**WHAT IS EXPECTED:** The stretch from the line with "From empirical testing" through the line with "ADVANCE_ABSOLUTE | *TBD*" in the records below: write it out exactly, and nothing else.

**THE RECORDS:**
..............................
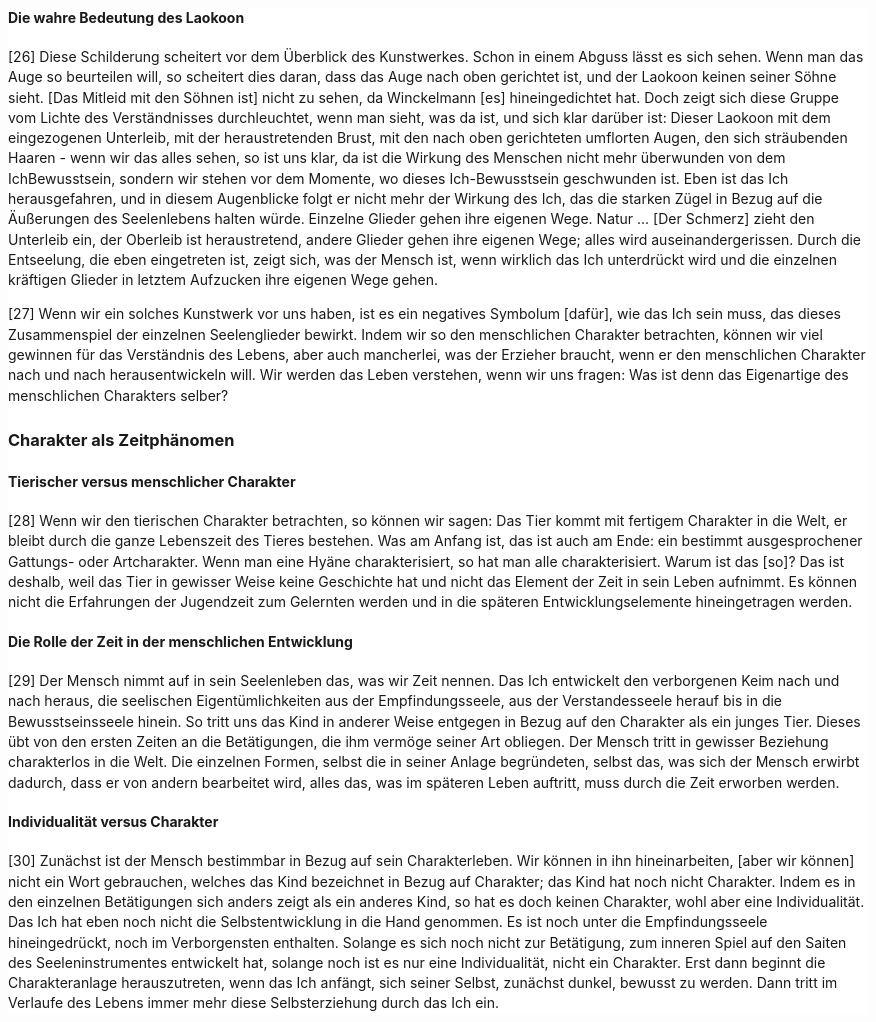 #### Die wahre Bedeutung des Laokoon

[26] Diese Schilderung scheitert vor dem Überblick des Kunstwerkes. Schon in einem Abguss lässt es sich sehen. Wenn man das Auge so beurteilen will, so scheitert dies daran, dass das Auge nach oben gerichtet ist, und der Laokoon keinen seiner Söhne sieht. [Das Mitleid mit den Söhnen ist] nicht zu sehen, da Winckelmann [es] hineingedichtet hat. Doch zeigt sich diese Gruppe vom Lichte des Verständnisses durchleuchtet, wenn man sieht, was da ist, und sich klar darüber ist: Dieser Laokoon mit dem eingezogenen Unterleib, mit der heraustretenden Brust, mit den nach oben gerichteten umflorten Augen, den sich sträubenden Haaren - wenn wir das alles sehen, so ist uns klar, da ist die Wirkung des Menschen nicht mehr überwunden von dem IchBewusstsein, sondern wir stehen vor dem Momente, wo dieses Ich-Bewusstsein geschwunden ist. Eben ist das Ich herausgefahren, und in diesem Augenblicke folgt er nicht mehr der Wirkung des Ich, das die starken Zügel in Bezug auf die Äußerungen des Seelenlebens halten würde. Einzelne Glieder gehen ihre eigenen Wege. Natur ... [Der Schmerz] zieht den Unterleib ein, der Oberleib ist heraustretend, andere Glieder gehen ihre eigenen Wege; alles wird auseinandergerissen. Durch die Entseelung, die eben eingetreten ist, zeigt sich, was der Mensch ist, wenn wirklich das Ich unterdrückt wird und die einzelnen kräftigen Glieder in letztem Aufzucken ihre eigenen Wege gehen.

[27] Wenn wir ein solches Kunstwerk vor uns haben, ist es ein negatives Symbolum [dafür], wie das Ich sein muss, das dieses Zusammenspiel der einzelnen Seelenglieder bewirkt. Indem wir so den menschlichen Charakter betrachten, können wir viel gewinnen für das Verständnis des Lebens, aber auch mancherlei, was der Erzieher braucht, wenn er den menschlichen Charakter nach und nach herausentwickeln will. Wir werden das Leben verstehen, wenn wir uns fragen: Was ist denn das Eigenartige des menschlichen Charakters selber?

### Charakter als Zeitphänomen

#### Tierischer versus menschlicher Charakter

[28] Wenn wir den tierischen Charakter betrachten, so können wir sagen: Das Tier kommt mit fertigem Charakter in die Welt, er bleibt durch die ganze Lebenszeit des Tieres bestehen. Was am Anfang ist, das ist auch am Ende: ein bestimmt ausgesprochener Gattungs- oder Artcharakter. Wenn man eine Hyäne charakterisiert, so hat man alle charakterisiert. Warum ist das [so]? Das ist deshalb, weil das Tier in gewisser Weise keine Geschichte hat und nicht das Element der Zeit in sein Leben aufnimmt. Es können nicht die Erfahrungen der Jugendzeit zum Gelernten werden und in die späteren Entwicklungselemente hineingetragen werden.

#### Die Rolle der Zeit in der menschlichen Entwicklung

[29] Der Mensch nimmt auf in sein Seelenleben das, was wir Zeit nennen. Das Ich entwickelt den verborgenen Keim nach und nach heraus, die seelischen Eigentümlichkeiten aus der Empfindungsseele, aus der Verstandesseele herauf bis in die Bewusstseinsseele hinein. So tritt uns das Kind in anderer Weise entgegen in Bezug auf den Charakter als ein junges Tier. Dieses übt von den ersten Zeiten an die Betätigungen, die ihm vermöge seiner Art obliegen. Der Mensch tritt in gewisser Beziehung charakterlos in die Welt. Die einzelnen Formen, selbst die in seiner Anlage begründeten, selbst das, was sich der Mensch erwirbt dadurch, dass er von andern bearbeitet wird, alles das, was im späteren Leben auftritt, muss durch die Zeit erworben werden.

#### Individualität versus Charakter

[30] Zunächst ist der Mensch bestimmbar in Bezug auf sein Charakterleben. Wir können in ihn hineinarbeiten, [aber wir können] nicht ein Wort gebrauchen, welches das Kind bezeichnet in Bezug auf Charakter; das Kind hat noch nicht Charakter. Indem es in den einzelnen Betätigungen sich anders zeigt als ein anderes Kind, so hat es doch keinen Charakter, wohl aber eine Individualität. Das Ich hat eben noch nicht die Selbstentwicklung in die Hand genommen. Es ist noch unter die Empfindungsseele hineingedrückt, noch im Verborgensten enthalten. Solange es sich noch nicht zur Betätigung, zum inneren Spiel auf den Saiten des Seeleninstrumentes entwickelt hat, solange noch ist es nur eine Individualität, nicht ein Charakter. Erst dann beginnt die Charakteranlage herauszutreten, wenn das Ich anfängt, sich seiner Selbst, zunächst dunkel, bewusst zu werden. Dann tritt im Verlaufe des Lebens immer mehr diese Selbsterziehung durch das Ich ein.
..............................
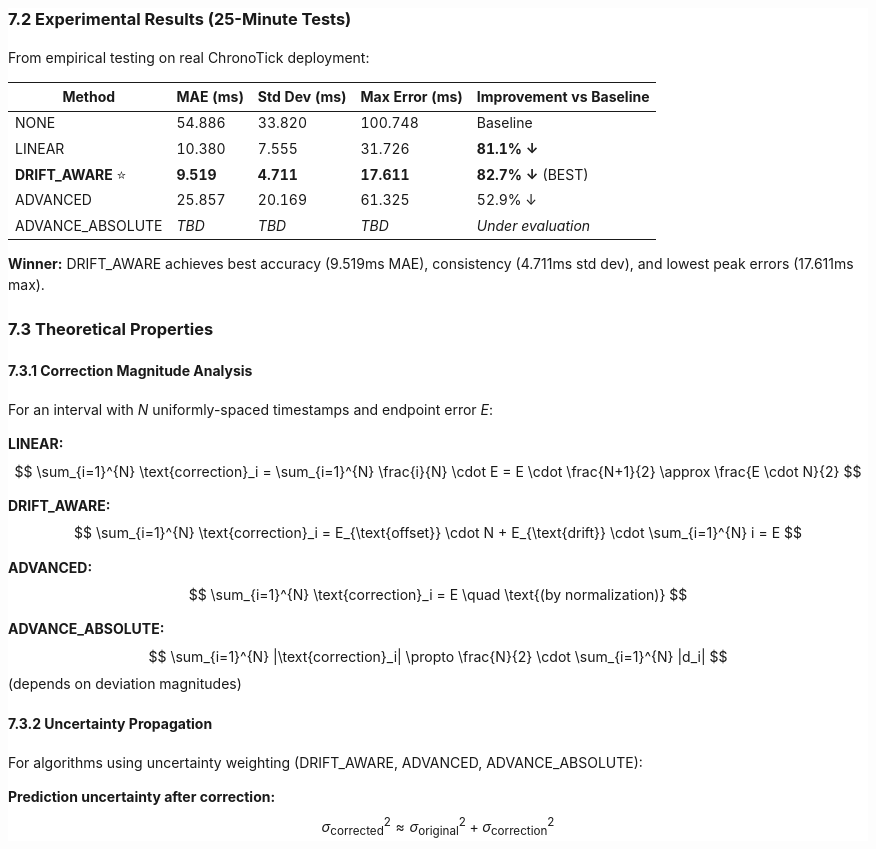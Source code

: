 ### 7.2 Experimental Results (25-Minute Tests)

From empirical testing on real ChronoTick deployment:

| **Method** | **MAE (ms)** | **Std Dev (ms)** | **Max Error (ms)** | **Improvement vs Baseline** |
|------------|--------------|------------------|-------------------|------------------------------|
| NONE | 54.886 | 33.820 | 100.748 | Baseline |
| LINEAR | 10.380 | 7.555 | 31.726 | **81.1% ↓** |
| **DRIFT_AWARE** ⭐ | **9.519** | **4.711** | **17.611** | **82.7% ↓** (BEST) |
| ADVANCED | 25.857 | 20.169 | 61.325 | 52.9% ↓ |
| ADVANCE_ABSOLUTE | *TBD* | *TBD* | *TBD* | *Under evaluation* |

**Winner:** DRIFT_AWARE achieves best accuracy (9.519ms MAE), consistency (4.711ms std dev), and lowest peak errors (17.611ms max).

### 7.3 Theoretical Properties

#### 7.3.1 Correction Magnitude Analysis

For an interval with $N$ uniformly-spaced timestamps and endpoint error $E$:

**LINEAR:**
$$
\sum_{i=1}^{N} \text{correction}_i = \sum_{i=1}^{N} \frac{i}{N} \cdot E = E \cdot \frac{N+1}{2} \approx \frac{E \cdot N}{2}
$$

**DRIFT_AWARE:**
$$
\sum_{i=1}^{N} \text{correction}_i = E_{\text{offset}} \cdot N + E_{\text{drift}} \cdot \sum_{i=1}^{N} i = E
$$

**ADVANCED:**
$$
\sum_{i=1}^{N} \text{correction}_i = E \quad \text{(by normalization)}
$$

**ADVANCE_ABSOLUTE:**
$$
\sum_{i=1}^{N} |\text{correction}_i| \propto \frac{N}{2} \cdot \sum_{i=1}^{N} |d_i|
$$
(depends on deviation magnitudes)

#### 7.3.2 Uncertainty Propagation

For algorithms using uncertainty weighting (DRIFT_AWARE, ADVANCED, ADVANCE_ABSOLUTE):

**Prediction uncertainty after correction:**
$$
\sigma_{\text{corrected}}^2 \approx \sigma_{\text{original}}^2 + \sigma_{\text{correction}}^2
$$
..............................
**WRITTEN SOLUTION:**
From empirical testing on real ChronoTick deployment:

| **Method** | **MAE (ms)** | **Std Dev (ms)** | **Max Error (ms)** | **Improvement vs Baseline** |
|------------|--------------|------------------|-------------------|------------------------------|
| NONE | 54.886 | 33.820 | 100.748 | Baseline |
| LINEAR | 10.380 | 7.555 | 31.726 | **81.1% ↓** |
| **DRIFT_AWARE** ⭐ | **9.519** | **4.711** | **17.611** | **82.7% ↓** (BEST) |
| ADVANCED | 25.857 | 20.169 | 61.325 | 52.9% ↓ |
| ADVANCE_ABSOLUTE | *TBD* | *TBD* | *TBD* | *Under evaluation* |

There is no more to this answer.